#### WHAT TO WORK ON:
An exact restatement of the records below is expected.

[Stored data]
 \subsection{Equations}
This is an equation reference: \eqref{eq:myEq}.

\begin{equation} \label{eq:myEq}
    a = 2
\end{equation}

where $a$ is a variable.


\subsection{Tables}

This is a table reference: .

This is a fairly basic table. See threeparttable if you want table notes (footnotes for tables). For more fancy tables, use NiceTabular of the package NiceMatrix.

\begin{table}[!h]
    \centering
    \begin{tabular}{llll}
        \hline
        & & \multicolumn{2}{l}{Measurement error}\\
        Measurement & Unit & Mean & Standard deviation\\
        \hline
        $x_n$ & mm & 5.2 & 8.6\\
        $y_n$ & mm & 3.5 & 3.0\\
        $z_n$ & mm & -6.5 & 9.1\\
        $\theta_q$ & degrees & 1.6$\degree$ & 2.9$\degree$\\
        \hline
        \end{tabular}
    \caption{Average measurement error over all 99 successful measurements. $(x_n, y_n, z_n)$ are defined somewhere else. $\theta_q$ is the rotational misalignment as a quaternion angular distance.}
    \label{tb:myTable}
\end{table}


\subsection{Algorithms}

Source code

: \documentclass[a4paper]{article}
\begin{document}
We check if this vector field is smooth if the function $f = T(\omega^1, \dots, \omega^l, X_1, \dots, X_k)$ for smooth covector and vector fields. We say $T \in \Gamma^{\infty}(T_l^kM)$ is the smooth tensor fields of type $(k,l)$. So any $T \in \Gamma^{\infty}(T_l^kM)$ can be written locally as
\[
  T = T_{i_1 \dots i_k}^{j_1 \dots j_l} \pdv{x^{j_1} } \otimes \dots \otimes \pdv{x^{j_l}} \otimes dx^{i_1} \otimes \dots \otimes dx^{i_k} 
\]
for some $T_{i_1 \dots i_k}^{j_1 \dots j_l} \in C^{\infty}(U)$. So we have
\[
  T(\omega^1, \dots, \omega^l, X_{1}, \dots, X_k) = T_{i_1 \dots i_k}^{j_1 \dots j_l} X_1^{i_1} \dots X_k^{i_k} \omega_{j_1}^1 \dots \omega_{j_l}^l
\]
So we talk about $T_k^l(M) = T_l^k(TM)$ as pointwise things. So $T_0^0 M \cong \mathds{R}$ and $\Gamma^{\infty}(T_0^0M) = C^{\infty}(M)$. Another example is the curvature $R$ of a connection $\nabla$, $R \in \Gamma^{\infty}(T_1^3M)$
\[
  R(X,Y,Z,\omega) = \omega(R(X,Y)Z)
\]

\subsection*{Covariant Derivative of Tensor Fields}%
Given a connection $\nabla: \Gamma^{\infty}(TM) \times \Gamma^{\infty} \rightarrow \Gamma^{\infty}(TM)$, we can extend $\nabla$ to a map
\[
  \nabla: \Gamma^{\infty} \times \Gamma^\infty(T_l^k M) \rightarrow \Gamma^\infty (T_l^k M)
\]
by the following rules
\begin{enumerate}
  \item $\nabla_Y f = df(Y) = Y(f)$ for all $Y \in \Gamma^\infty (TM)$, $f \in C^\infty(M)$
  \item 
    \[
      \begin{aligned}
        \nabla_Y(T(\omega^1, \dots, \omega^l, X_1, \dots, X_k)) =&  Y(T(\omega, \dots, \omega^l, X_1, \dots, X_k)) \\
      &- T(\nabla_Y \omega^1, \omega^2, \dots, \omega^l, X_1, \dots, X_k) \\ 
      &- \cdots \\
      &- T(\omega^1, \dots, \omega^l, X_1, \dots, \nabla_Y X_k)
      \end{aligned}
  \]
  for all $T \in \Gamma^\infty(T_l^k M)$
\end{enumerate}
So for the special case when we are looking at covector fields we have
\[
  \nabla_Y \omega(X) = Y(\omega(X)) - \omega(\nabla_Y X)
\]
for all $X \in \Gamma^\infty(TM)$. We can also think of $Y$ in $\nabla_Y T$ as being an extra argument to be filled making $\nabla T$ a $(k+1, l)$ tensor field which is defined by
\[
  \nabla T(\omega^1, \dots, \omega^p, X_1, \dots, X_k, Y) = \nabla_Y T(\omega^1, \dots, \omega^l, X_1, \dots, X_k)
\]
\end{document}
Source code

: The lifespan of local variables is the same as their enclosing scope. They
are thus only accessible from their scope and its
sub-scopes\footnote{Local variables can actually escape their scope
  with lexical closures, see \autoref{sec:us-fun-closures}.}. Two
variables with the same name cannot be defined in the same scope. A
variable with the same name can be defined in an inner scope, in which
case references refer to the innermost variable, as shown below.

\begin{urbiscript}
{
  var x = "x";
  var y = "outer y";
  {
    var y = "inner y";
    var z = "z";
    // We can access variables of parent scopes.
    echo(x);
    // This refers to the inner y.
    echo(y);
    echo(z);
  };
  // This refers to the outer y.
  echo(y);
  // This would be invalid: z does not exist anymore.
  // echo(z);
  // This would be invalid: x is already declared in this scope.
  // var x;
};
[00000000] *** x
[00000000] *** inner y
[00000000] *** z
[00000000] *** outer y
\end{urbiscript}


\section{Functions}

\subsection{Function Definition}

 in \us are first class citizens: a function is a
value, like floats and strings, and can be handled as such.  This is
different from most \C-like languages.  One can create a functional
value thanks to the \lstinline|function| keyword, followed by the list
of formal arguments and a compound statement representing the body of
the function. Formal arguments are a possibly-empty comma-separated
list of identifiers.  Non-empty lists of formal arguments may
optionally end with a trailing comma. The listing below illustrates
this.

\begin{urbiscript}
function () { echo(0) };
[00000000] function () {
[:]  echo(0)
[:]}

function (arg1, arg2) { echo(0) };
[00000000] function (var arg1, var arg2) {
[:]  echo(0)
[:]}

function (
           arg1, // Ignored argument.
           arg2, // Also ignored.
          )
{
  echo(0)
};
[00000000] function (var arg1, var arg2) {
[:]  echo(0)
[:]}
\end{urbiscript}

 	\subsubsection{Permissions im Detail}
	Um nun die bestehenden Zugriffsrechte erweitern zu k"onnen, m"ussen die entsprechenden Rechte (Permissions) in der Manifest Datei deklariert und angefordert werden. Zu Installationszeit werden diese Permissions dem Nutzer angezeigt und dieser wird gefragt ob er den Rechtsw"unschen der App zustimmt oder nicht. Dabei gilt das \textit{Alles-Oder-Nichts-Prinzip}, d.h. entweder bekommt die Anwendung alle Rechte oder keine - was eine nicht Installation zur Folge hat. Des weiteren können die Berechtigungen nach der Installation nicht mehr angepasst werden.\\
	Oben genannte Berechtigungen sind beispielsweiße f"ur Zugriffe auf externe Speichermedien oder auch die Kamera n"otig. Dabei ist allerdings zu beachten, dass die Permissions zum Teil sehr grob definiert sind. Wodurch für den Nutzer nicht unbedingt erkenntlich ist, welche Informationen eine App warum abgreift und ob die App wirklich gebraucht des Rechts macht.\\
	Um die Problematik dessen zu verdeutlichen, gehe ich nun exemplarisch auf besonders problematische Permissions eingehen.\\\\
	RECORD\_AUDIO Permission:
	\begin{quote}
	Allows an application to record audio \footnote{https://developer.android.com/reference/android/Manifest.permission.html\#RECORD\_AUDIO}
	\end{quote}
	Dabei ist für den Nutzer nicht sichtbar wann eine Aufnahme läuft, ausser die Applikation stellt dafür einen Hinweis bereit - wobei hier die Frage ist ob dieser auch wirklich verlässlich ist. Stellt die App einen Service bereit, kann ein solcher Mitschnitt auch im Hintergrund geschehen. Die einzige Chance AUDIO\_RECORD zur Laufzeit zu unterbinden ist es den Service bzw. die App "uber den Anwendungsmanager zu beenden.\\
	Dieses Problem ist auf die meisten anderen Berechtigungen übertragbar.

#### EXERCISE RESULT:
 \subsection{Equations}
This is an equation reference: \eqref{eq:myEq}.

\begin{equation} \label{eq:myEq}
    a = 2
\end{equation}

where $a$ is a variable.


\subsection{Tables}

This is a table reference: .

This is a fairly basic table. See threeparttable if you want table notes (footnotes for tables). For more fancy tables, use NiceTabular of the package NiceMatrix.

\begin{table}[!h]
    \centering
    \begin{tabular}{llll}
        \hline
        & & \multicolumn{2}{l}{Measurement error}\\
        Measurement & Unit & Mean & Standard deviation\\
        \hline
        $x_n$ & mm & 5.2 & 8.6\\
        $y_n$ & mm & 3.5 & 3.0\\
        $z_n$ & mm & -6.5 & 9.1\\
        $\theta_q$ & degrees & 1.6$\degree$ & 2.9$\degree$\\
        \hline
        \end{tabular}
    \caption{Average measurement error over all 99 successful measurements. $(x_n, y_n, z_n)$ are defined somewhere else. $\theta_q$ is the rotational misalignment as a quaternion angular distance.}
    \label{tb:myTable}
\end{table}


\subsection{Algorithms}

Source code

: \documentclass[a4paper]{article}
\begin{document}
We check if this vector field is smooth if the function $f = T(\omega^1, \dots, \omega^l, X_1, \dots, X_k)$ for smooth covector and vector fields. We say $T \in \Gamma^{\infty}(T_l^kM)$ is the smooth tensor fields of type $(k,l)$. So any $T \in \Gamma^{\infty}(T_l^kM)$ can be written locally as
\[
  T = T_{i_1 \dots i_k}^{j_1 \dots j_l} \pdv{x^{j_1} } \otimes \dots \otimes \pdv{x^{j_l}} \otimes dx^{i_1} \otimes \dots \otimes dx^{i_k} 
\]
for some $T_{i_1 \dots i_k}^{j_1 \dots j_l} \in C^{\infty}(U)$. So we have
\[
  T(\omega^1, \dots, \omega^l, X_{1}, \dots, X_k) = T_{i_1 \dots i_k}^{j_1 \dots j_l} X_1^{i_1} \dots X_k^{i_k} \omega_{j_1}^1 \dots \omega_{j_l}^l
\]
So we talk about $T_k^l(M) = T_l^k(TM)$ as pointwise things. So $T_0^0 M \cong \mathds{R}$ and $\Gamma^{\infty}(T_0^0M) = C^{\infty}(M)$. Another example is the curvature $R$ of a connection $\nabla$, $R \in \Gamma^{\infty}(T_1^3M)$
\[
  R(X,Y,Z,\omega) = \omega(R(X,Y)Z)
\]

\subsection*{Covariant Derivative of Tensor Fields}%
Given a connection $\nabla: \Gamma^{\infty}(TM) \times \Gamma^{\infty} \rightarrow \Gamma^{\infty}(TM)$, we can extend $\nabla$ to a map
\[
  \nabla: \Gamma^{\infty} \times \Gamma^\infty(T_l^k M) \rightarrow \Gamma^\infty (T_l^k M)
\]
by the following rules
\begin{enumerate}
  \item $\nabla_Y f = df(Y) = Y(f)$ for all $Y \in \Gamma^\infty (TM)$, $f \in C^\infty(M)$
  \item 
    \[
      \begin{aligned}
        \nabla_Y(T(\omega^1, \dots, \omega^l, X_1, \dots, X_k)) =&  Y(T(\omega, \dots, \omega^l, X_1, \dots, X_k)) \\
      &- T(\nabla_Y \omega^1, \omega^2, \dots, \omega^l, X_1, \dots, X_k) \\ 
      &- \cdots \\
      &- T(\omega^1, \dots, \omega^l, X_1, \dots, \nabla_Y X_k)
      \end{aligned}
  \]
  for all $T \in \Gamma^\infty(T_l^k M)$
\end{enumerate}
So for the special case when we are looking at covector fields we have
\[
  \nabla_Y \omega(X) = Y(\omega(X)) - \omega(\nabla_Y X)
\]
for all $X \in \Gamma^\infty(TM)$. We can also think of $Y$ in $\nabla_Y T$ as being an extra argument to be filled making $\nabla T$ a $(k+1, l)$ tensor field which is defined by
\[
  \nabla T(\omega^1, \dots, \omega^p, X_1, \dots, X_k, Y) = \nabla_Y T(\omega^1, \dots, \omega^l, X_1, \dots, X_k)
\]
\end{document}
Source code

: The lifespan of local variables is the same as their enclosing scope. They
are thus only accessible from their scope and its
sub-scopes\footnote{Local variables can actually escape their scope
  with lexical closures, see \autoref{sec:us-fun-closures}.}. Two
variables with the same name cannot be defined in the same scope. A
variable with the same name can be defined in an inner scope, in which
case references refer to the innermost variable, as shown below.

\begin{urbiscript}
{
  var x = "x";
  var y = "outer y";
  {
    var y = "inner y";
    var z = "z";
    // We can access variables of parent scopes.
    echo(x);
    // This refers to the inner y.
    echo(y);
    echo(z);
  };
  // This refers to the outer y.
  echo(y);
  // This would be invalid: z does not exist anymore.
  // echo(z);
  // This would be invalid: x is already declared in this scope.
  // var x;
};
[00000000] *** x
[00000000] *** inner y
[00000000] *** z
[00000000] *** outer y
\end{urbiscript}


\section{Functions}

\subsection{Function Definition}

 in \us are first class citizens: a function is a
value, like floats and strings, and can be handled as such.  This is
different from most \C-like languages.  One can create a functional
value thanks to the \lstinline|function| keyword, followed by the list
of formal arguments and a compound statement representing the body of
the function. Formal arguments are a possibly-empty comma-separated
list of identifiers.  Non-empty lists of formal arguments may
optionally end with a trailing comma. The listing below illustrates
this.

\begin{urbiscript}
function () { echo(0) };
[00000000] function () {
[:]  echo(0)
[:]}

function (arg1, arg2) { echo(0) };
[00000000] function (var arg1, var arg2) {
[:]  echo(0)
[:]}

function (
           arg1, // Ignored argument.
           arg2, // Also ignored.
          )
{
  echo(0)
};
[00000000] function (var arg1, var arg2) {
[:]  echo(0)
[:]}
\end{urbiscript}

 	\subsubsection{Permissions im Detail}
	Um nun die bestehenden Zugriffsrechte erweitern zu k"onnen, m"ussen die entsprechenden Rechte (Permissions) in der Manifest Datei deklariert und angefordert werden. Zu Installationszeit werden diese Permissions dem Nutzer angezeigt und dieser wird gefragt ob er den Rechtsw"unschen der App zustimmt oder nicht. Dabei gilt das \textit{Alles-Oder-Nichts-Prinzip}, d.h. entweder bekommt die Anwendung alle Rechte oder keine - was eine nicht Installation zur Folge hat. Des weiteren können die Berechtigungen nach der Installation nicht mehr angepasst werden.\\
	Oben genannte Berechtigungen sind beispielsweiße f"ur Zugriffe auf externe Speichermedien oder auch die Kamera n"otig. Dabei ist allerdings zu beachten, dass die Permissions zum Teil sehr grob definiert sind. Wodurch für den Nutzer nicht unbedingt erkenntlich ist, welche Informationen eine App warum abgreift und ob die App wirklich gebraucht des Rechts macht.\\
	Um die Problematik dessen zu verdeutlichen, gehe ich nun exemplarisch auf besonders problematische Permissions eingehen.\\\\
	RECORD\_AUDIO Permission:
	\begin{quote}
	Allows an application to record audio \footnote{https://developer.android.com/reference/android/Manifest.permission.html\#RECORD\_AUDIO}
	\end{quote}
	Dabei ist für den Nutzer nicht sichtbar wann eine Aufnahme läuft, ausser die Applikation stellt dafür einen Hinweis bereit - wobei hier die Frage ist ob dieser auch wirklich verlässlich ist. Stellt die App einen Service bereit, kann ein solcher Mitschnitt auch im Hintergrund geschehen. Die einzige Chance AUDIO\_RECORD zur Laufzeit zu unterbinden ist es den Service bzw. die App "uber den Anwendungsmanager zu beenden.\\
	Dieses Problem ist auf die meisten anderen Berechtigungen übertragbar.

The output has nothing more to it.